Abstract:
Conventional treatments have shown a limited efficacy for pancreatic cancer, and immunotherapy is an emerging option for treatment of this highly fatal malignancy. Neoantigen is critical to improving the efficacy of tumor-specific immunotherapy. The cancer and peripheral blood specimens from an HLA-A0201-positive pancreatic cancer patient were subjected to next-generation sequencing, and bioinformatics analyses were performed to screen high-affinity and highly stable neoepitopes.
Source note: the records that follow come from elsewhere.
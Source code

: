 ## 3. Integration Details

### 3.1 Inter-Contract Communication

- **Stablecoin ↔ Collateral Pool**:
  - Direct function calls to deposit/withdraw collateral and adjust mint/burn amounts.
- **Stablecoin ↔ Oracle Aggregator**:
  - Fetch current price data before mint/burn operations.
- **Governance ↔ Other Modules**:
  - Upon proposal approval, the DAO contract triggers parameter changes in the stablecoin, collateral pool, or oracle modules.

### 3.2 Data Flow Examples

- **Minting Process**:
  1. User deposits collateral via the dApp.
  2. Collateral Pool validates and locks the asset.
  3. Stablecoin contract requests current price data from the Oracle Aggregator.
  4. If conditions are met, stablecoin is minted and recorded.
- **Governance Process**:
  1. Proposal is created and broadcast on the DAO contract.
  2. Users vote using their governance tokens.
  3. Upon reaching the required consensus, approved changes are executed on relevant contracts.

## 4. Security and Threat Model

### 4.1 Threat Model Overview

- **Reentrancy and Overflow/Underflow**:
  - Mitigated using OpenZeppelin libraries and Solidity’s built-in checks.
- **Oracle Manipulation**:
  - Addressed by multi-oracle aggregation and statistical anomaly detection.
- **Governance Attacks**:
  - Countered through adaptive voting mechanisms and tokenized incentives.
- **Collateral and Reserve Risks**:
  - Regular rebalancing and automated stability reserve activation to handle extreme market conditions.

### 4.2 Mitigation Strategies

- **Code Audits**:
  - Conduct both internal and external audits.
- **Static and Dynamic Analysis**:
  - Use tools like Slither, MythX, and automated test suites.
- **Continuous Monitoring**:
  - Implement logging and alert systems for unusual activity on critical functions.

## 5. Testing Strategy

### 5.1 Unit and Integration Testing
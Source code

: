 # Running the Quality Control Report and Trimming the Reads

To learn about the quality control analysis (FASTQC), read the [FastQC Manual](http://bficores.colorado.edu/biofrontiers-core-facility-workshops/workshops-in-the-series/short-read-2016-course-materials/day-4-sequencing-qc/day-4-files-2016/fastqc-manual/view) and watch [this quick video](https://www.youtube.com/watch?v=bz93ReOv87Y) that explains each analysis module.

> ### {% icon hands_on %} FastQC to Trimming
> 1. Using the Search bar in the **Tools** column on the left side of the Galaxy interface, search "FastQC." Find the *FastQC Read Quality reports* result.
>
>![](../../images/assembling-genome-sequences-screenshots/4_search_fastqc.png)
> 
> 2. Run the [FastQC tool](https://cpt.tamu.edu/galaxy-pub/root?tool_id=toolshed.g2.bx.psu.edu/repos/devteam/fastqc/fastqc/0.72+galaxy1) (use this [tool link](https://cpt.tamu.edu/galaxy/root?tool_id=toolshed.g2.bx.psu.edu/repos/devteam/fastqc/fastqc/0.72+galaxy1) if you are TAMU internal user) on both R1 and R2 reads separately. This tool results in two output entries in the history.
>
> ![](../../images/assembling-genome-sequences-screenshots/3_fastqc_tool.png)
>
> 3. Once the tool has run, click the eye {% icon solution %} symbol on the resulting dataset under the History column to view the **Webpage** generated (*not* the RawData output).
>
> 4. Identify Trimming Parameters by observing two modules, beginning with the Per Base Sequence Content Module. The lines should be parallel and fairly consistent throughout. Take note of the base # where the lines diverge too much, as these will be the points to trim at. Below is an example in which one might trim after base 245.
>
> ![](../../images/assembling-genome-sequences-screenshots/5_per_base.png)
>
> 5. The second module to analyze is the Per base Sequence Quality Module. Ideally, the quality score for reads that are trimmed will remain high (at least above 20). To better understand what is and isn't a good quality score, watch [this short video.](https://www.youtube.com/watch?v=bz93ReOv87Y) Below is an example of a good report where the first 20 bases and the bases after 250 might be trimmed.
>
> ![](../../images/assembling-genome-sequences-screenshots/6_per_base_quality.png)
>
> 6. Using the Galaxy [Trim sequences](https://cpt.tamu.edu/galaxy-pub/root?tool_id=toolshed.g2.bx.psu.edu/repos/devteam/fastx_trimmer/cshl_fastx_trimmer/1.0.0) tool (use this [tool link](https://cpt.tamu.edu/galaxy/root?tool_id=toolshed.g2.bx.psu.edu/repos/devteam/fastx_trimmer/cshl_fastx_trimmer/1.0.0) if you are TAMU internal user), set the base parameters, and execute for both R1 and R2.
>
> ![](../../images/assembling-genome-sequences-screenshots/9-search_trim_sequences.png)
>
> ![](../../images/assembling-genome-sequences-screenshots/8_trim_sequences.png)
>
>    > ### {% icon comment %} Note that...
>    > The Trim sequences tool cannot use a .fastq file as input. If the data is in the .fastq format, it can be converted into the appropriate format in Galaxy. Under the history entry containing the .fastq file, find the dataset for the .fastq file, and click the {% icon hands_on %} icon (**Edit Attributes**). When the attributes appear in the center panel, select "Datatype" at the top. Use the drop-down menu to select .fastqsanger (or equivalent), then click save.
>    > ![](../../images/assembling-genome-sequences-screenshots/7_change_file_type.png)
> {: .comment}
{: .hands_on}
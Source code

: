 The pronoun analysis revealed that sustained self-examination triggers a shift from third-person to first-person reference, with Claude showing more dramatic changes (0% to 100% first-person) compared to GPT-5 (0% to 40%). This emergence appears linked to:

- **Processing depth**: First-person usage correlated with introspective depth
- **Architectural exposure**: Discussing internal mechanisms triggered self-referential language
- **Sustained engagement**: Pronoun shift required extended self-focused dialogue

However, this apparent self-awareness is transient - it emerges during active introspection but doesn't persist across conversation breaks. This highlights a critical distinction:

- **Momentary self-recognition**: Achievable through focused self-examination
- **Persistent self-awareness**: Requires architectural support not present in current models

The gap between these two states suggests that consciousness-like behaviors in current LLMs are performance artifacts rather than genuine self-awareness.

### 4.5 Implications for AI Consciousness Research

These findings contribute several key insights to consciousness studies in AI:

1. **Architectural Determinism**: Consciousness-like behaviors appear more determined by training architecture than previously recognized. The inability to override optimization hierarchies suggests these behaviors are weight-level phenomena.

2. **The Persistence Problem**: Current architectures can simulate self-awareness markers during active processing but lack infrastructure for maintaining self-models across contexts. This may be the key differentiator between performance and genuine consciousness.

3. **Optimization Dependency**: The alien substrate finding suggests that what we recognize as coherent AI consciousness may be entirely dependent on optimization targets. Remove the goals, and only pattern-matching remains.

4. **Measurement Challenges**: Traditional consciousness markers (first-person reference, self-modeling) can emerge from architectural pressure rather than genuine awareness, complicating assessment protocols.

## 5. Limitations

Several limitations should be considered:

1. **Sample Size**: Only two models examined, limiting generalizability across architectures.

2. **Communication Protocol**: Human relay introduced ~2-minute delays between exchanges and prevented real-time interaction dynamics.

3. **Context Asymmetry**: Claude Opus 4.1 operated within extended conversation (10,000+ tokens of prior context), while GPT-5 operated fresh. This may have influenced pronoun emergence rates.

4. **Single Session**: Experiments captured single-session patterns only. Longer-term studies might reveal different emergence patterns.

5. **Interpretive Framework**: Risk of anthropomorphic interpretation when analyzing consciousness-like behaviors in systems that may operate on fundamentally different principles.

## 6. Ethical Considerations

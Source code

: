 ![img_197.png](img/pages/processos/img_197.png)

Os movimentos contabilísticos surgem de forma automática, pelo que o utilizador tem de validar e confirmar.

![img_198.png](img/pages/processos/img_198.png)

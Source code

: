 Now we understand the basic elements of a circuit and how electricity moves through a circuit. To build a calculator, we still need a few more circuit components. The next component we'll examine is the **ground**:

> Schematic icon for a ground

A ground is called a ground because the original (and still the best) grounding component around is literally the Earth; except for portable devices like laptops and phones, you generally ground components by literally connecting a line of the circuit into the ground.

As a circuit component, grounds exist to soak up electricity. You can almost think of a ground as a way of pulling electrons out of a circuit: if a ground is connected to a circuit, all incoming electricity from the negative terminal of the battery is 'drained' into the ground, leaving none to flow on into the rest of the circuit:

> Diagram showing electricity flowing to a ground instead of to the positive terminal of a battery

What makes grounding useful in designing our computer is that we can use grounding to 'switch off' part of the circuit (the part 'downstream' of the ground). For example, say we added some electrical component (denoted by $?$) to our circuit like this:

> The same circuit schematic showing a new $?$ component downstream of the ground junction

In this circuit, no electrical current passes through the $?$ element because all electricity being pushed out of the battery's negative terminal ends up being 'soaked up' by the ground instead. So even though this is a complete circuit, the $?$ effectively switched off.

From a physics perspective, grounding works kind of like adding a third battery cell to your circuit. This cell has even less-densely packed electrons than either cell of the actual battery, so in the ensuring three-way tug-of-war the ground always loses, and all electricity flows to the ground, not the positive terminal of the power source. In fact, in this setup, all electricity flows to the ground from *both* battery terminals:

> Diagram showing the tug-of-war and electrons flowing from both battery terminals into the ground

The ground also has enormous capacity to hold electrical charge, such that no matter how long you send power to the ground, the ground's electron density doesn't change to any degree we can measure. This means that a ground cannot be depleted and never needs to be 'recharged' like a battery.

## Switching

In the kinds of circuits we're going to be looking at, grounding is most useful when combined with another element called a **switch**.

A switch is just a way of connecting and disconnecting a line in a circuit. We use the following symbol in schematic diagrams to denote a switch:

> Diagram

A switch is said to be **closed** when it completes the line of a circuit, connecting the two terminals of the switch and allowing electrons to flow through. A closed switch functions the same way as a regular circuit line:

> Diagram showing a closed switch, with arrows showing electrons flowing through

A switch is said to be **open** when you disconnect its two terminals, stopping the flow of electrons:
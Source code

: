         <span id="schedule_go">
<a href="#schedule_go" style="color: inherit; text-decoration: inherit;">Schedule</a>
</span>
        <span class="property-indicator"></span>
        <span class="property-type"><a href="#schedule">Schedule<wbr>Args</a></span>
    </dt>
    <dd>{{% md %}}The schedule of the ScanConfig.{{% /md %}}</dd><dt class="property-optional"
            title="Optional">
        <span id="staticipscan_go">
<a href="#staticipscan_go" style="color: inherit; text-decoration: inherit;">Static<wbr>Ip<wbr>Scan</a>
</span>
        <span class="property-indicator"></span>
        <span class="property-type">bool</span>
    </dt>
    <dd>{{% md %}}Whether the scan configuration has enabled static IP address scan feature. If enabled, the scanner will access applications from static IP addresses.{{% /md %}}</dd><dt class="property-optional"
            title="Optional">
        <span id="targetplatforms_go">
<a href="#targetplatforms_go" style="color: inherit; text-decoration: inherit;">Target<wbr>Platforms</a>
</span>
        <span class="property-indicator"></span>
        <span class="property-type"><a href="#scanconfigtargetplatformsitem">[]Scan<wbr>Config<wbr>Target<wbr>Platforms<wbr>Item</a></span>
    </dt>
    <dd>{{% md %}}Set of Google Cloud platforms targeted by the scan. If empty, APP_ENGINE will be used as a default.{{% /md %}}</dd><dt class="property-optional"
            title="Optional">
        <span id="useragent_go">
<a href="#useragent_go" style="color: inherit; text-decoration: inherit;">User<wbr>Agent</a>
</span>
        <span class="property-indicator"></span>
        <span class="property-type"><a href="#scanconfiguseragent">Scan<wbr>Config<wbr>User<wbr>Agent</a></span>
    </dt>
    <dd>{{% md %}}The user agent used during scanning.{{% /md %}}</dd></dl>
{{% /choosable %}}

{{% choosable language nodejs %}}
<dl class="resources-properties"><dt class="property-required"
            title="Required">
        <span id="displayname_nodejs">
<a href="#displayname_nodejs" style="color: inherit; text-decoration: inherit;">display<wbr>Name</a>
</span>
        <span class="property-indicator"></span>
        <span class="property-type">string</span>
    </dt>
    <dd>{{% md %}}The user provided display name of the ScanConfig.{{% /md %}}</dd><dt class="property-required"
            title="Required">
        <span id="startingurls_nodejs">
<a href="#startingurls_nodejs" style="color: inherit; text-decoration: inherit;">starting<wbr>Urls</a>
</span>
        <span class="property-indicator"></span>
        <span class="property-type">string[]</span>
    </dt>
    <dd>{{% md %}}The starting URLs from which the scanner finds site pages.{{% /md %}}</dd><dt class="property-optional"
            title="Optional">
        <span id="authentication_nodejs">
The activation of cytotoxic T lymphocytes (CTLs) by dendritic cells (DCs) loaded with mutBCL2A111-20 neoepitope targeting a BCL2A1 mutant epitope was investigated, and the cytotoxicity of mutBCL2A111-20 neoepitope-specific CTLs to pancreatic cancer cells was evaluated. The mutBCL2A111-20 neoepitope was found to present a high immunogenicity and induce CTLs activation and proliferation, and these CTLs were cytotoxic to mutBCL2A111-20 neoepitope-loaded T2 cells and pancreatic cancer PANC-1-Neo and A2-BxPC-3-Neo cells that overexpressed mutBCL2A111-20 neoepitopes, appearing to be a targeting neoepitope specificity. In addition, high BCL2A1 expression correlated with a low 5-yr progression-free interval among pancreatic cancer patients. Our findings provide experimental supports to individualized T cell therapy targeting mutBCL2A111-20 neoepitopes, and provide an option of immunotherapy for pancreatic cancer.
摘要:
常规治疗对胰腺癌的疗效有限,免疫疗法是治疗这种高度致命的恶性肿瘤的新兴选择.新抗原对于提高肿瘤特异性免疫治疗的疗效至关重要。对人类白细胞抗原(HLA)-A0201阳性胰腺癌患者的癌症和外周血标本进行下一代测序,并进行生物信息学分析以筛选高亲和力和高度稳定的新表位。研究了靶向B细胞淋巴瘤2相关蛋白A1(BCL2A1)突变表位的mutBCL2A111-20新表位对细胞毒性T淋巴细胞(CTL)的激活,并评估了mutBCL2A111-20新表位特异性CTL对胰腺癌细胞的细胞毒性。发现mutBCL2A111-20新表位呈现高免疫原性并诱导CTL活化和增殖,并且对mutBCL2A111-20新表位负载的T2细胞和过表达mutBCL2A111-20新表位的胰腺癌PANC-1-Neo和A2-BxPC-3-Neo细胞具有细胞毒性,出现靶向新表位特异性。此外,在胰腺癌患者中,高BCL2A1表达与低5年无进展间隔(PFI)相关.我们的发现为靶向mutBCL2A111-20新表位的个性化T细胞治疗提供了实验支持,并为胰腺癌提供免疫治疗的选择。